# [WORK INSTRUCTIONS]
Output only the lines of the entries that follow, starting at the one with "عمیق من سواقی</p></div></div>" and running down to the one with "روزی ما نیست</p></div>", both included and unchanged.

# [RECORDS TO USE]
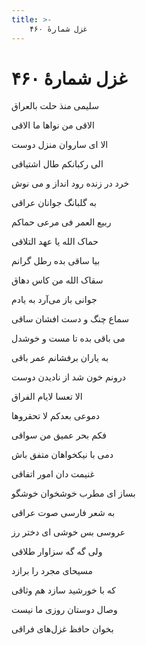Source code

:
 ```yaml
---
title: >-
    غزل شمارهٔ ۴۶۰
---
```

# غزل شمارهٔ ۴۶۰

<div class="b" id="bn1"><div class="m1"><p>سلیمی منذ حلت بالعراق</p></div>
<div class="m2"><p>الاقی من نواها ما الاقی</p></div></div>
<div class="b" id="bn2"><div class="m1"><p>الا ای ساروان منزل دوست</p></div>
<div class="m2"><p>الی رکبانکم طال اشتیاقی</p></div></div>
<div class="b" id="bn3"><div class="m1"><p>خرد در زنده رود انداز و می نوش</p></div>
<div class="m2"><p>به گلبانگ جوانان عراقی</p></div></div>
<div class="b" id="bn4"><div class="m1"><p>ربیع العمر فی مرعی حماکم</p></div>
<div class="m2"><p>حماک الله یا عهد التلاقی</p></div></div>
<div class="b" id="bn5"><div class="m1"><p>بیا ساقی بده رطل گرانم</p></div>
<div class="m2"><p>سقاک الله من کاس دهاق</p></div></div>
<div class="b" id="bn6"><div class="m1"><p>جوانی باز می‌آرد به یادم</p></div>
<div class="m2"><p>سماع چنگ و دست افشان ساقی</p></div></div>
<div class="b" id="bn7"><div class="m1"><p>می باقی بده تا مست و خوشدل</p></div>
<div class="m2"><p>به یاران برفشانم عمر باقی</p></div></div>
<div class="b" id="bn8"><div class="m1"><p>درونم خون شد از نادیدن دوست</p></div>
<div class="m2"><p>الا تعسا لایام الفراق</p></div></div>
<div class="b" id="bn9"><div class="m1"><p>دموعی بعدکم لا تحقروها</p></div>
<div class="m2"><p>فکم بحر عمیق من سواقی</p></div></div>
<div class="b" id="bn10"><div class="m1"><p>دمی با نیکخواهان متفق باش</p></div>
<div class="m2"><p>غنیمت دان امور اتفاقی</p></div></div>
<div class="b" id="bn11"><div class="m1"><p>بساز ای مطرب خوشخوان خوشگو</p></div>
<div class="m2"><p>به شعر فارسی صوت عراقی</p></div></div>
<div class="b" id="bn12"><div class="m1"><p>عروسی بس خوشی ای دختر رز</p></div>
<div class="m2"><p>ولی گه گه سزاوار طلاقی</p></div></div>
<div class="b" id="bn13"><div class="m1"><p>مسیحای مجرد را برازد</p></div>
<div class="m2"><p>که با خورشید سازد هم وثاقی</p></div></div>
<div class="b" id="bn14"><div class="m1"><p>وصال دوستان روزی ما نیست</p></div>
<div class="m2"><p>بخوان حافظ غزل‌های فراقی</p></div></div>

# [ANSWER TO THE EXERCISE]
<div class="m2"><p>فکم بحر عمیق من سواقی</p></div></div>
<div class="b" id="bn10"><div class="m1"><p>دمی با نیکخواهان متفق باش</p></div>
<div class="m2"><p>غنیمت دان امور اتفاقی</p></div></div>
<div class="b" id="bn11"><div class="m1"><p>بساز ای مطرب خوشخوان خوشگو</p></div>
<div class="m2"><p>به شعر فارسی صوت عراقی</p></div></div>
<div class="b" id="bn12"><div class="m1"><p>عروسی بس خوشی ای دختر رز</p></div>
<div class="m2"><p>ولی گه گه سزاوار طلاقی</p></div></div>
<div class="b" id="bn13"><div class="m1"><p>مسیحای مجرد را برازد</p></div>
<div class="m2"><p>که با خورشید سازد هم وثاقی</p></div></div>
<div class="b" id="bn14"><div class="m1"><p>وصال دوستان روزی ما نیست</p></div>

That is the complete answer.